Alternatively, in some embodiments, first electronic B2B connector 264 can be a female connector mounted to first printed circuit board 230, while second electronic B2B connector 266 can be a male connector 368 mounted to second printed circuit board 254.

[0065] Still referring to FIGS. 2A-2B, biasing element 270 can include a compressible member (such as a pad or a cowling) configured to generate a biasing force against second printed circuit board 254 in a vertical direction towards B2B connector assembly 262 (which will be referred to as a "downward direction"). Biasing element 270 can be mounted to second printed circuit board 254 in a compressive state that causes biasing element 270 to generate the biasing force in the downward direction. The biasing force ensures that the male-to-female connection of B2B connector assembly 262 remains engaged during device use. Biasing element 270 can also help ensure securement of B2B connector assembly 262 in cases when electronic device 200 is subjected to blunt forces generated by external factors (e.g., when electronic device 200 is dropped on the floor).

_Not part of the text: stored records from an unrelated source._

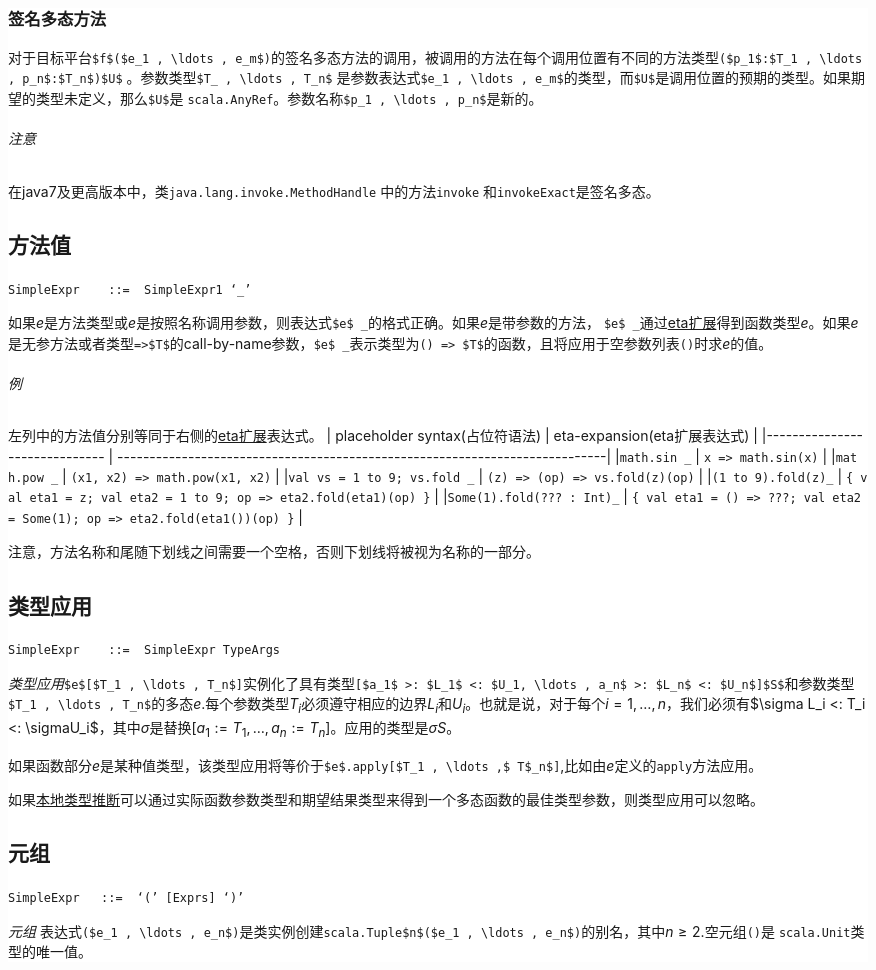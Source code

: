 ### 签名多态方法

对于目标平台`$f$($e_1 , \ldots , e_m$)`的签名多态方法的调用，被调用的方法在每个调用位置有不同的方法类型`($p_1$:$T_1 , \ldots , p_n$:$T_n$)$U$` 。参数类型`$T_ , \ldots , T_n$` 是参数表达式`$e_1 , \ldots , e_m$`的类型，而`$U$`是调用位置的预期的类型。如果期望的类型未定义，那么`$U$`是 `scala.AnyRef`。参数名称`$p_1 , \ldots , p_n$`是新的。

###### 注意

在java7及更高版本中，类`java.lang.invoke.MethodHandle` 中的方法`invoke` 和`invokeExact`是签名多态。

## 方法值

```ebnf
SimpleExpr    ::=  SimpleExpr1 ‘_’
```

如果$e$是方法类型或$e$是按照名称调用参数，则表达式`$e$ _`的格式正确。如果$e$是带参数的方法，
`$e$ _`通过[eta扩展](#eta扩展)得到函数类型$e$。如果$e$是无参方法或者类型`=>$T$`的call-by-name参数，`$e$ _`表示类型为`() => $T$`的函数，且将应用于空参数列表`()`时求$e$的值。

###### 例
左列中的方法值分别等同于右侧的[eta扩展](#eta扩展)表达式。
| placeholder syntax(占位符语法)  | eta-expansion(eta扩展表达式)                                                               |
|------------------------------ | ----------------------------------------------------------------------------|
|`math.sin _`                   | `x => math.sin(x)`                                                          |
|`math.pow _`                   | `(x1, x2) => math.pow(x1, x2)`                                              |
|`val vs = 1 to 9; vs.fold _`   | `(z) => (op) => vs.fold(z)(op)`                                             |
|`(1 to 9).fold(z)_`            | `{ val eta1 = z; val eta2 = 1 to 9; op => eta2.fold(eta1)(op) }`            |
|`Some(1).fold(??? : Int)_`     | `{ val eta1 = () => ???; val eta2 = Some(1); op => eta2.fold(eta1())(op) }` |

注意，方法名称和尾随下划线之间需要一个空格，否则下划线将被视为名称的一部分。

## 类型应用

```ebnf
SimpleExpr    ::=  SimpleExpr TypeArgs
```

_类型应用_`$e$[$T_1 , \ldots , T_n$]`实例化了具有类型`[$a_1$ >: $L_1$ <: $U_1, \ldots , a_n$ >: $L_n$ <: $U_n$]$S$`和参数类型`$T_1 , \ldots , T_n$`的多态$e$.每个参数类型$T_i$必须遵守相应的边界$L_i$和$U_i$。也就是说，对于每个$i = 1, \ldots , n$，我们必须有$\sigma L_i <: T_i <: \sigmaU_i$，其中$\sigma$是替换$[a_1 := T_1 , \ldots , a_n:= T_n]$。应用的类型是$\sigma S$。

如果函数部分$e$是某种值类型，该类型应用将等价于`$e$.apply[$T_1 , \ldots ,$ T$_n$]`,比如由$e$定义的`apply`方法应用。

如果[本地类型推断](#本地类型推断)可以通过实际函数参数类型和期望结果类型来得到一个多态函数的最佳类型参数，则类型应用可以忽略。

## 元组

```ebnf
SimpleExpr   ::=  ‘(’ [Exprs] ‘)’
```
_元组_ 表达式`($e_1 , \ldots , e_n$)`是类实例创建`scala.Tuple$n$($e_1 , \ldots , e_n$)`的别名，其中$n \geq 2$.空元组`()`是 `scala.Unit`类型的唯一值。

[0066] Second connector arrangement 234 can include an electronic connector or connection means to electrically connect contacts and electrical lines from first printed circuit board 230 to display assembly 240 or other components (e.g., NFS, flash, audio, microphone, or other electronic components) within the electronic device. Second connector arrangement can include a force-biasing connector, for example, a pair of spring connectors. Second connector arrangement 234 can include a body shape configured to bend or compress in a vertical direction along the z-axis. Second connector arrangement 234 can include a variety of other structural shapes to allow flexing or compression in a vertical direction along the z- axis.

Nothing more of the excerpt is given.